> _EXERCISE GOAL_: The answer should hold only the line with "care, or at" and each line after it through the last line of the material, exactly.
......
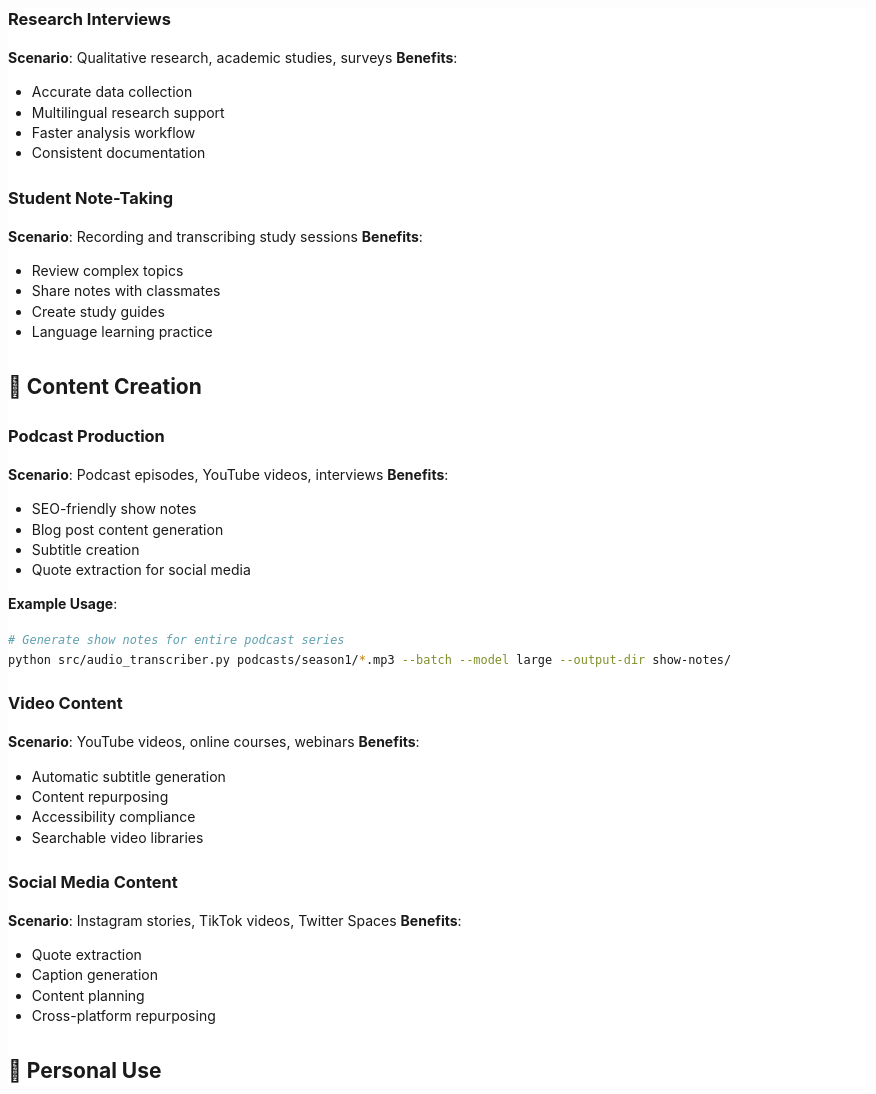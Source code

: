 ### Research Interviews
**Scenario**: Qualitative research, academic studies, surveys
**Benefits**:
- Accurate data collection
- Multilingual research support
- Faster analysis workflow
- Consistent documentation

### Student Note-Taking
**Scenario**: Recording and transcribing study sessions
**Benefits**:
- Review complex topics
- Share notes with classmates
- Create study guides
- Language learning practice

## 🎥 Content Creation

### Podcast Production
**Scenario**: Podcast episodes, YouTube videos, interviews
**Benefits**:
- SEO-friendly show notes
- Blog post content generation
- Subtitle creation
- Quote extraction for social media

**Example Usage**:
```bash
# Generate show notes for entire podcast series
python src/audio_transcriber.py podcasts/season1/*.mp3 --batch --model large --output-dir show-notes/
```

### Video Content
**Scenario**: YouTube videos, online courses, webinars
**Benefits**:
- Automatic subtitle generation
- Content repurposing
- Accessibility compliance
- Searchable video libraries

### Social Media Content
**Scenario**: Instagram stories, TikTok videos, Twitter Spaces
**Benefits**:
- Quote extraction
- Caption generation
- Content planning
- Cross-platform repurposing

## 📱 Personal Use
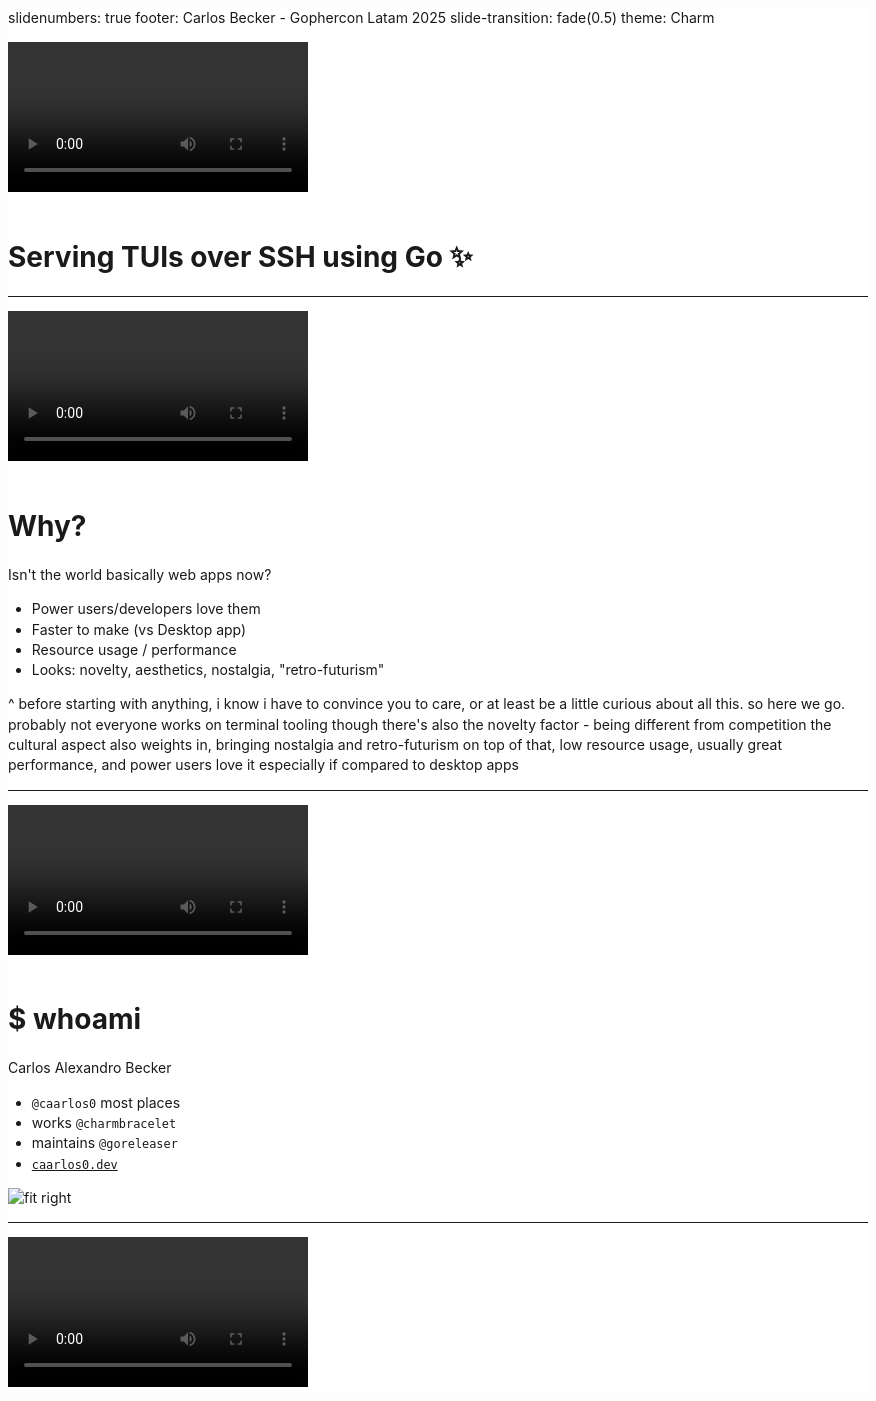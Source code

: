 slidenumbers: true
footer: Carlos Becker - Gophercon Latam 2025
slide-transition: fade(0.5)
theme: Charm

![autoplay mute loop](bg.mp4)

# Serving TUIs over SSH using Go ✨

---

![autoplay mute loop](bg.mp4)

# Why?

Isn't the world basically web apps now?

- Power users/developers love them
- Faster to make (vs Desktop app)
- Resource usage / performance
- Looks: novelty, aesthetics, nostalgia, "retro-futurism"

^ before starting with anything, i know i have to convince you to care, or at
least be a little curious about all this. so here we go.
probably not everyone works on terminal tooling though
there's also the novelty factor - being different from competition
the cultural aspect also weights in, bringing nostalgia and retro-futurism
on top of that, low resource usage, usually great performance, and power users
love it
especially if compared to desktop apps

---

![autoplay mute loop](bg.mp4)

# $ whoami

Carlos Alexandro Becker

- `@caarlos0` most places
- works `@charmbracelet`
- maintains `@goreleaser`
- [`caarlos0.dev`](https://caarlos0.dev)

![fit right](https://carlosbecker.com/carlos-and-bash.png)

---

![autoplay mute loop](bg.mp4)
......
> _OUTPUT OF THE EXERCISE_:
^ before starting with anything, i know i have to convince you to care, or at
least be a little curious about all this. so here we go.
probably not everyone works on terminal tooling though
there's also the novelty factor - being different from competition
the cultural aspect also weights in, bringing nostalgia and retro-futurism
on top of that, low resource usage, usually great performance, and power users
love it
especially if compared to desktop apps

---

![autoplay mute loop](bg.mp4)

# $ whoami

Carlos Alexandro Becker

- `@caarlos0` most places
- works `@charmbracelet`
- maintains `@goreleaser`
- [`caarlos0.dev`](https://caarlos0.dev)

![fit right](https://carlosbecker.com/carlos-and-bash.png)

---

![autoplay mute loop](bg.mp4)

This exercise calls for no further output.